Accounting majors at the Jon M. Huntsman School of Business become fluent in the “language of business.” They also gain access to a wide variety of career opportunities, including some of the most flexible jobs in the market.
Andrea Winkler, a mother of three, will begin the Huntsman School’s Master of Accounting program in the summer. She said while she expects to work full-time as a CPA, she is also attracted to the flexibility such a career can offer a mother.
“Once I got to the Huntsman School, I was able to talk to a lot of professors about future job opportunities,” Andrea said. “I found out that it’s a great fit for a mom. It can be very flexible.”

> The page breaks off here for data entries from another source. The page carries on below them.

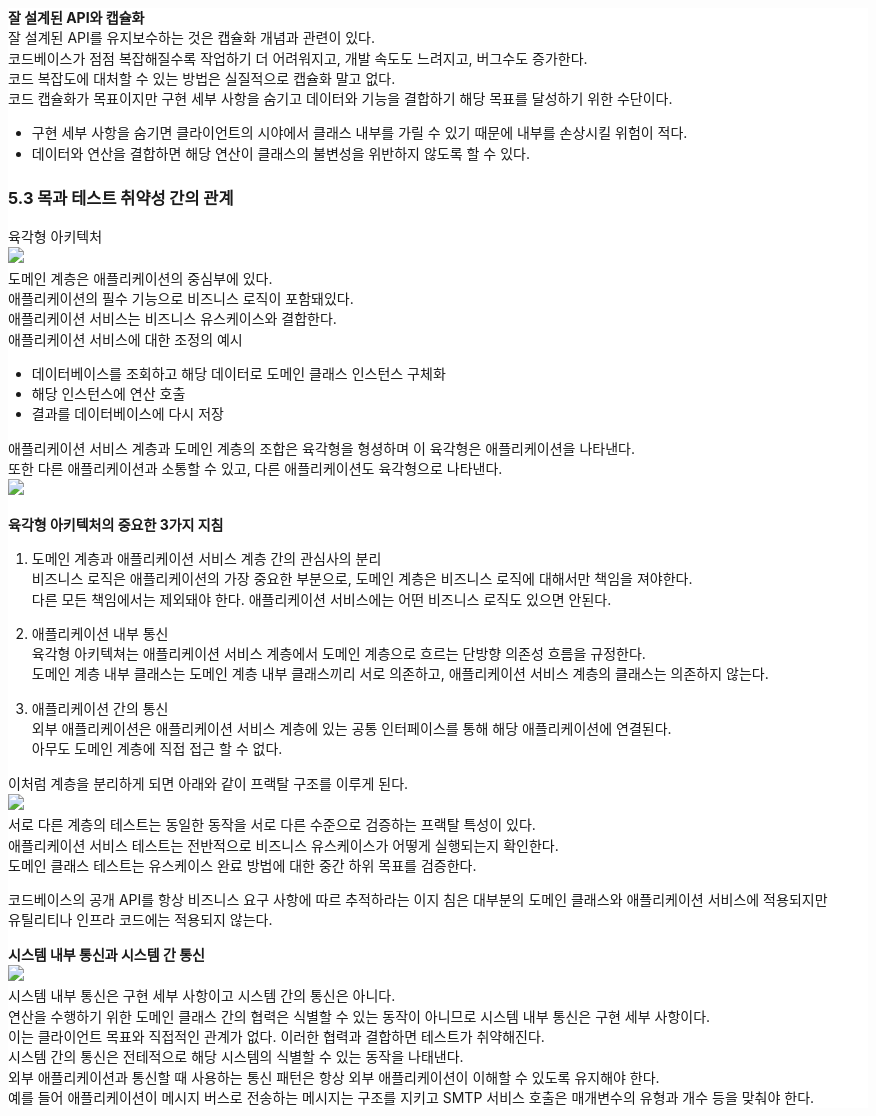 **잘 설계된 API와 캡슐화**  
잘 설계된 API를 유지보수하는 것은 캡슐화 개념과 관련이 있다.  
코드베이스가 점점 복잡해질수록 작업하기 더 어려워지고, 개발 속도도 느려지고, 버그수도 증가한다.  
코드 복잡도에 대처할 수 있는 방법은 실질적으로 캡슐화 말고 없다.  
코드 캡슐화가 목표이지만 구현 세부 사항을 숨기고 데이터와 기능을 결합하기 해당 목표를 달성하기 위한 수단이다.  
- 구현 세부 사항을 숨기면 클라이언트의 시야에서 클래스 내부를 가릴 수 있기 때문에 내부를 손상시킬 위험이 적다.  
- 데이터와 연산을 결합하면 해당 연산이 클래스의 불변성을 위반하지 않도록 할 수 있다.  

### 5.3 목과 테스트 취약성 간의 관계
육각형 아키텍처  
<img src="https://drive.google.com/uc?export=view&id=116VOVs54O4ugnBYjuMKYRPRwoQrJ5FWA"><br/>
도메인 계층은 애플리케이션의 중심부에 있다.  
애플리케이션의 필수 기능으로 비즈니스 로직이 포함돼있다.  
애플리케이션 서비스는 비즈니스 유스케이스와 결합한다.  
애플리케이션 서비스에 대한 조정의 예시    
- 데이터베이스를 조회하고 해당 데이터로 도메인 클래스 인스턴스 구체화  
- 해당 인스턴스에 연산 호출  
- 결과를 데이터베이스에 다시 저장  


애플리케이션 서비스 계층과 도메인 계층의 조합은 육각형을 형셩하며 이 육각형은 애플리케이션을 나타낸다.  
또한 다른 애플리케이션과 소통할 수 있고, 다른 애플리케이션도 육각형으로 나타낸다.  
<img src ="https://drive.google.com/uc?export=view&id=1kzADilKIqvOgGlI3sAzGcGO8kQPM4iG-"><br/>

**육각형 아키텍처의 중요한 3가지 지침**  
1. 도메인 계층과 애플리케이션 서비스 계층 간의 관심사의 분리  
비즈니스 로직은 애플리케이션의 가장 중요한 부분으로, 도메인 계층은 비즈니스 로직에 대해서만 책임을 져야한다.  
다른 모든 책임에서는 제외돼야 한다.
애플리케이션 서비스에는 어떤 비즈니스 로직도 있으면 안된다. 
2. 애플리케이션 내부 통신  
   육각형 아키텍쳐는 애플리케이션 서비스 계층에서 도메인 계층으로 흐르는 단방향 의존성 흐름을 규정한다.  
   도메인 계층 내부 클래스는 도메인 계층 내부 클래스끼리 서로 의존하고, 애플리케이션 서비스 계층의 클래스는 의존하지 않는다.  

3. 애플리케이션 간의 통신  
   외부 애플리케이션은 애플리케이션 서비스 계층에 있는 공통 인터페이스를 통해 해당 애플리케이션에 연결된다.  
   아무도 도메인 계층에 직접 접근 할 수 없다.    

이처럼 계층을 분리하게 되면 아래와 같이 프랙탈 구조를 이루게 된다.  
<img src ="https://drive.google.com/uc?export=view&id=11_VC-i96cJtZJiVnN1a7clc8jfO63Xwl"><br/>
서로 다른 계층의 테스트는 동일한 동작을 서로 다른 수준으로 검증하는 프랙탈 특성이 있다.  
애플리케이션 서비스 테스트는 전반적으로 비즈니스 유스케이스가 어떻게 실행되는지 확인한다.  
도메인 클래스 테스트는 유스케이스 완료 방법에 대한 중간 하위 목표를 검증한다.   

코드베이스의 공개 API를 항상 비즈니스 요구 사항에 따르 추적하라는 이지 침은 대부분의 도메인 클래스와 애플리케이션 서비스에 적용되지만  
유틸리티나 인프라 코드에는 적용되지 않는다.

**시스템 내부 통신과 시스템 간 통신**  
<img src ="https://drive.google.com/uc?export=view&id=1oOijiGGuRdqc_4xTItpuGbTHp_ovLkXy"><br/>
시스템 내부 통신은 구현 세부 사항이고 시스템 간의 통신은 아니다.  
연산을 수행하기 위한 도메인 클래스 간의 협력은 식별할 수 있는 동작이 아니므로 시스템 내부 통신은 구현 세부 사항이다.  
이는 클라이언트 목표와 직접적인 관계가 없다. 이러한 협력과 결합하면 테스트가 취약해진다.  
시스템 간의 통신은 전테적으로 해당 시스템의 식별할 수 있는 동작을 나태낸다.  
외부 애플리케이션과 통신할 때 사용하는 통신 패턴은 항상 외부 애플리케이션이 이해할 수 있도록 유지해야 한다.  
예를 들어 애플리케이션이 메시지 버스로 전송하는 메시지는 구조를 지키고 SMTP 서비스 호출은 매개변수의 유형과 개수 등을 맞춰야 한다.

Rosemary Fullerton, associate professor of accounting at the Huntsman School of Business, echoed Winkler’s sentiment. She said the accounting profession recognizes women as a valuable part of their workforce and is responding accordingly to their needs. She said accountants can work as full-time or part-time employees, or they can run their own business from home. She also noted tax season is relatively short, so while tax accountants can be very busy for four months of the year, the rest of the year their work schedules can be more flexible.
Despite these benefits, Dr. Fullerton said, the Huntsman School has few women in the graduate accounting program. Females represent a much lower percentage of accounting graduate students at USU than the national norm.
“We’d like to find out why that is, and we want to encourage them to enroll into the graduate accounting program because of the many career opportunities it provides,” Dr. Fullerton said. “We would like to increase the motivation for both women and men to stay and earn their MAcc degree. It’s only three semesters, and it’s a natural thing to follow from the undergraduate program. It opens so many more professional doors if you complete that master’s program.”